EXERCISE AIM: Restate the whole listing below word for word and keep the images out.

SOURCE RECORDS:
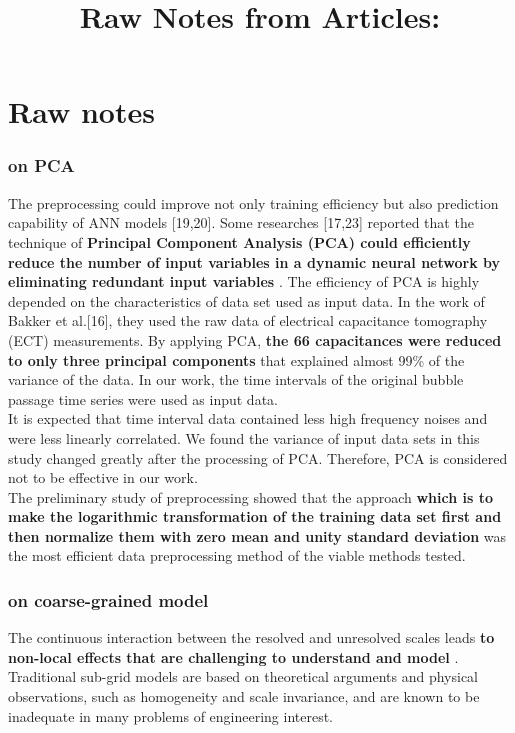 \documentclass[a4paper,12pt]{article}
\title{\navy \textbf{Raw Notes from Articles: \color{black}}}%
\date{}
\newcommand\bk{\color{black}}
\newcommand\red{\color{red}}
\numberwithin{equation}{section} %
\begin{document}
\section*{Raw notes}
\subsubsection*{\citep{LIN2003611} on PCA}
The preprocessing could improve not only training efficiency but also prediction capability of ANN models [19,20]. Some researches [17,23] reported that the technique of \red \textbf{Principal Component Analysis (PCA) could efficiently reduce the number of input variables in a dynamic neural network by eliminating redundant input variables} \bk. The efficiency of PCA is highly depended on the characteristics of data set used as input data. In the work of Bakker et al.[16], they used the raw data of electrical capacitance tomography (ECT) measurements. By applying PCA, \red \textbf{the 66 capacitances were reduced to only three principal components} \bk that explained almost 99\% of the variance of the data. In our work, the time intervals of the original bubble passage time series were used as input data. \\
It is expected that time interval data contained less high frequency noises and were less linearly correlated. We found the variance of input data sets in this study changed greatly after the processing of PCA. Therefore, PCA is considered not to be effective in our work.\\
The preliminary study of preprocessing showed that the approach \red \textbf{which is to make the logarithmic transformation of the training data set first and then normalize them with zero mean and unity  standard deviation} \bk was the most efficient data preprocessing method of the viable methods tested.

\subsubsection*{\citep{parish2016reduced} on coarse-grained model}
The continuous interaction between the resolved and unresolved scales leads \red \textbf{to non-local effects that are challenging to understand and model} \bk. Traditional sub-grid models are based on theoretical arguments and physical observations, such as homogeneity and scale invariance, and are known to be inadequate in many problems of engineering interest.


\subsubsection*{\citep{khosravi2011comprehensive}}
\end{document}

THE ANSWER:
 \documentclass[a4paper,12pt]{article}
\title{\navy \textbf{Raw Notes from Articles: \color{black}}}%
\date{}
\newcommand\bk{\color{black}}
\newcommand\red{\color{red}}
\numberwithin{equation}{section} %
\begin{document}
\section*{Raw notes}
\subsubsection*{\citep{LIN2003611} on PCA}
The preprocessing could improve not only training efficiency but also prediction capability of ANN models [19,20]. Some researches [17,23] reported that the technique of \red \textbf{Principal Component Analysis (PCA) could efficiently reduce the number of input variables in a dynamic neural network by eliminating redundant input variables} \bk. The efficiency of PCA is highly depended on the characteristics of data set used as input data. In the work of Bakker et al.[16], they used the raw data of electrical capacitance tomography (ECT) measurements. By applying PCA, \red \textbf{the 66 capacitances were reduced to only three principal components} \bk that explained almost 99\% of the variance of the data. In our work, the time intervals of the original bubble passage time series were used as input data. \\
It is expected that time interval data contained less high frequency noises and were less linearly correlated. We found the variance of input data sets in this study changed greatly after the processing of PCA. Therefore, PCA is considered not to be effective in our work.\\
The preliminary study of preprocessing showed that the approach \red \textbf{which is to make the logarithmic transformation of the training data set first and then normalize them with zero mean and unity  standard deviation} \bk was the most efficient data preprocessing method of the viable methods tested.

\subsubsection*{\citep{parish2016reduced} on coarse-grained model}
The continuous interaction between the resolved and unresolved scales leads \red \textbf{to non-local effects that are challenging to understand and model} \bk. Traditional sub-grid models are based on theoretical arguments and physical observations, such as homogeneity and scale invariance, and are known to be inadequate in many problems of engineering interest.


\subsubsection*{\citep{khosravi2011comprehensive}}
\end{document}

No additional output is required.